UltraTech Q2 profit falls 36% to ₹820 cr
Net profit of UltraTech Cement Ltd tumbled 36% year-on-year to ₹820 crore for the quarter ended September compared with ₹1,281 crore in the year-ago period.
Revenue from operations of India’s largest cement producer declined 2.36% year-on-year to ₹15,634 crore for the second quarter as against ₹ ₹16,012 crore in Q2 FY24.
Shares of UltraTech fell as much as 2.6% to ₹10,770 on the BSE.
UltraTech achieved capacity utilisation of 68% during the quarter. Domestic sales volume grew 3% year-on-year on a consolidated basis despite incessant rains throughout the country this season, the company says in a stock exchange filing.
Energy costs were lower by 14% year-on-year, while raw material costs rose 1% on account of an increase in the cost of flyash and slag, the statement says.
The company’s operating profit or earnings before interest, taxes, depreciation, and amortisation (EBITDA) dropped 18% year-on-year to ₹2,018 crore for the September quarter. Margins for the quarter shrunk to 12.9% in Q2 FY25 against 16% in the corresponding quarter last fiscal.
UltraTech raised $500 million through a sustainability-linked loan with participation from six banks. The transaction marks the second sustainability-linked financing, after the inaugural sustainability-linked bond issuance in 2021, it says.

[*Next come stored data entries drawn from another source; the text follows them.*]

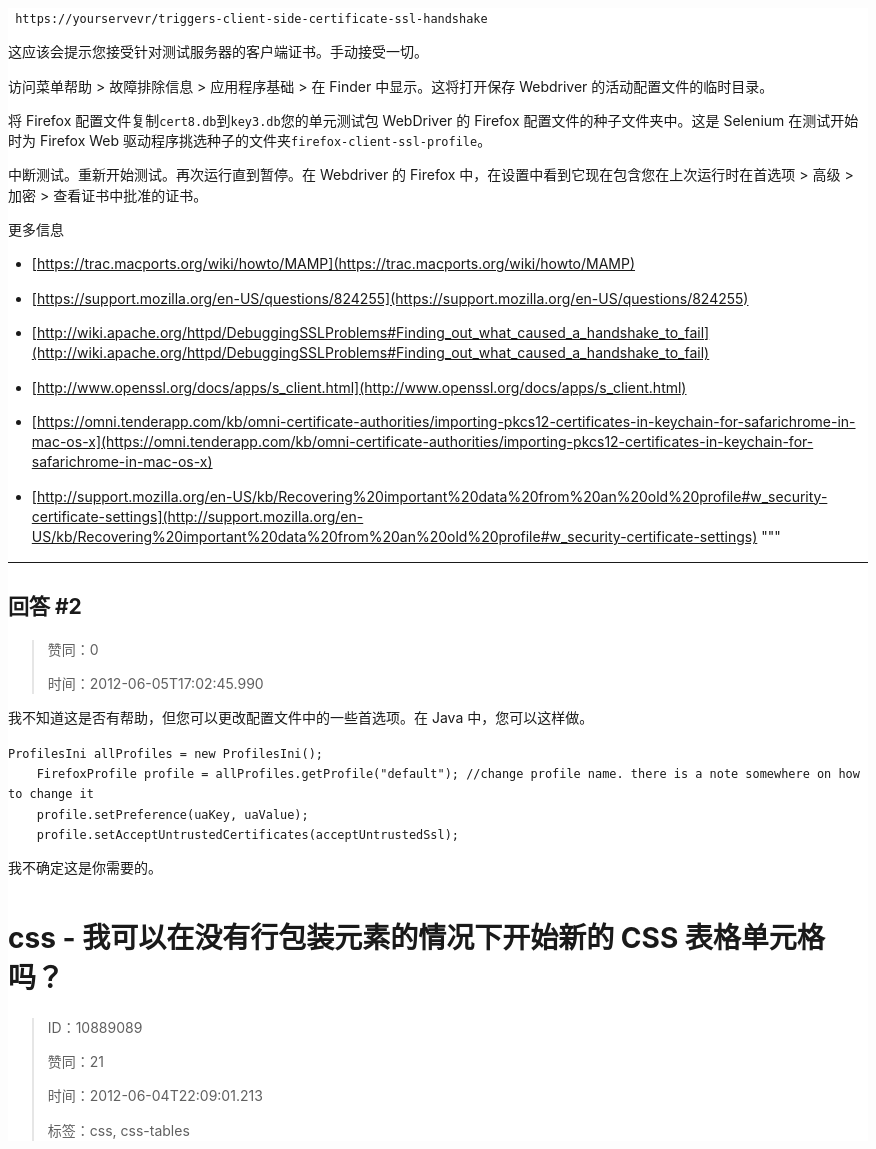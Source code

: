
 ```
 https://yourservevr/triggers-client-side-certificate-ssl-handshake 
```

这应该会提示您接受针对测试服务器的客户端证书。手动接受一切。

访问菜单帮助 > 故障排除信息 > 应用程序基础 > 在 Finder 中显示。这将打开保存 Webdriver 的活动配置文件的临时目录。

将 Firefox 配置文件复制`cert8.db`到`key3.db`您的单元测试包 WebDriver 的 Firefox 配置文件的种子文件夹中。这是 Selenium 在测试开始时为 Firefox Web 驱动程序挑选种子的文件夹`firefox-client-ssl-profile`。

中断测试。重新开始测试。再次运行直到暂停。在 Webdriver 的 Firefox 中，在设置中看到它现在包含您在上次运行时在首选项 > 高级 > 加密 > 查看证书中批准的证书。

更多信息

*   [https://trac.macports.org/wiki/howto/MAMP](https://trac.macports.org/wiki/howto/MAMP)

*   [https://support.mozilla.org/en-US/questions/824255](https://support.mozilla.org/en-US/questions/824255)

*   [http://wiki.apache.org/httpd/DebuggingSSLProblems#Finding_out_what_caused_a_handshake_to_fail](http://wiki.apache.org/httpd/DebuggingSSLProblems#Finding_out_what_caused_a_handshake_to_fail)

*   [http://www.openssl.org/docs/apps/s_client.html](http://www.openssl.org/docs/apps/s_client.html)

*   [https://omni.tenderapp.com/kb/omni-certificate-authorities/importing-pkcs12-certificates-in-keychain-for-safarichrome-in-mac-os-x](https://omni.tenderapp.com/kb/omni-certificate-authorities/importing-pkcs12-certificates-in-keychain-for-safarichrome-in-mac-os-x)

*   [http://support.mozilla.org/en-US/kb/Recovering%20important%20data%20from%20an%20old%20profile#w_security-certificate-settings](http://support.mozilla.org/en-US/kb/Recovering%20important%20data%20from%20an%20old%20profile#w_security-certificate-settings) """

* * *

## 回答 #2

> 赞同：0
> 
> 时间：2012-06-05T17:02:45.990

我不知道这是否有帮助，但您可以更改配置文件中的一些首选项。在 Java 中，您可以这样做。

```
ProfilesIni allProfiles = new ProfilesIni();
    FirefoxProfile profile = allProfiles.getProfile("default"); //change profile name. there is a note somewhere on how to change it
    profile.setPreference(uaKey, uaValue);
    profile.setAcceptUntrustedCertificates(acceptUntrustedSsl); 
```

我不确定这是你需要的。

# css - 我可以在没有行包装元素的情况下开始新的 CSS 表格单元格吗？

> ID：10889089
> 
> 赞同：21
> 
> 时间：2012-06-04T22:09:01.213
> 
> 标签：css, css-tables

The capacity expansion drive is on a scale that is globally unprecedented in the cement sector, the Aditya Birla Group company says. “With the completion of the ongoing expansion projects across India by FY27, and receipt of statutory approvals for the acquisitions of Kesoram Cement (10.75 MTPA) and The India Cements (14.45 MTPA), UltraTech’s total cement capacity will surpass 200 MTPA,” it says.
This expanded manufacturing footprint will help reduce operational costs, and improve customer service, leveraging the company’s strong nation-wide presence and its distribution network, UltraTech says. This scale will further enable UltraTech to service India’s growing demand for cement across the country, it adds.
UltraTech says its ambitious capacity expansion capitalises on the substantial long term growth potential of India’s cement sector. “Its growth trajectory aligns closely with India’s broader growth story. By increasing its scale, the Company will meet the rising demand for cement nationwide. Increase in Government spending on Infrastructure sector and rising demand from the urban housing sector is expected to generate a sustainable volume growth of 7-8% in future years. UltraTech aims to make a meaningful contribution to the nation’s progress by laying the groundwork for infrastructure that shapes modern India,” says the company.
Pan-India cement prices took a beating in the second half of FY24 amid increasing competition and higher supply in the market. Prices have plunged by ₹40-45 per bag in the five months (November 2023 – March 2024) since the last price hike in October 2023. Cement prices have been subdued, declining 1.5% to ₹383-385 per bag on average in fiscal 2024 from an all-time high of ₹391 per bag in fiscal 2023. “Heightened competitive intensity due to entry of new players, 40-42 MT of capacity additions and benign cost pressures catalysed the cement price correction in fiscal 2024 after four consecutive years of price rise at a CAGR of around 4% from fiscal 2020 to fiscal 2023. In fiscal 2025, continued capacity expansion, declining cost pressures and moderating demand are expected to limit any uptick and keep prices rangebound at (1)-1%,” says Sehul Bhatt, Director-Research, CRISIL Market Intelligence and Analytics.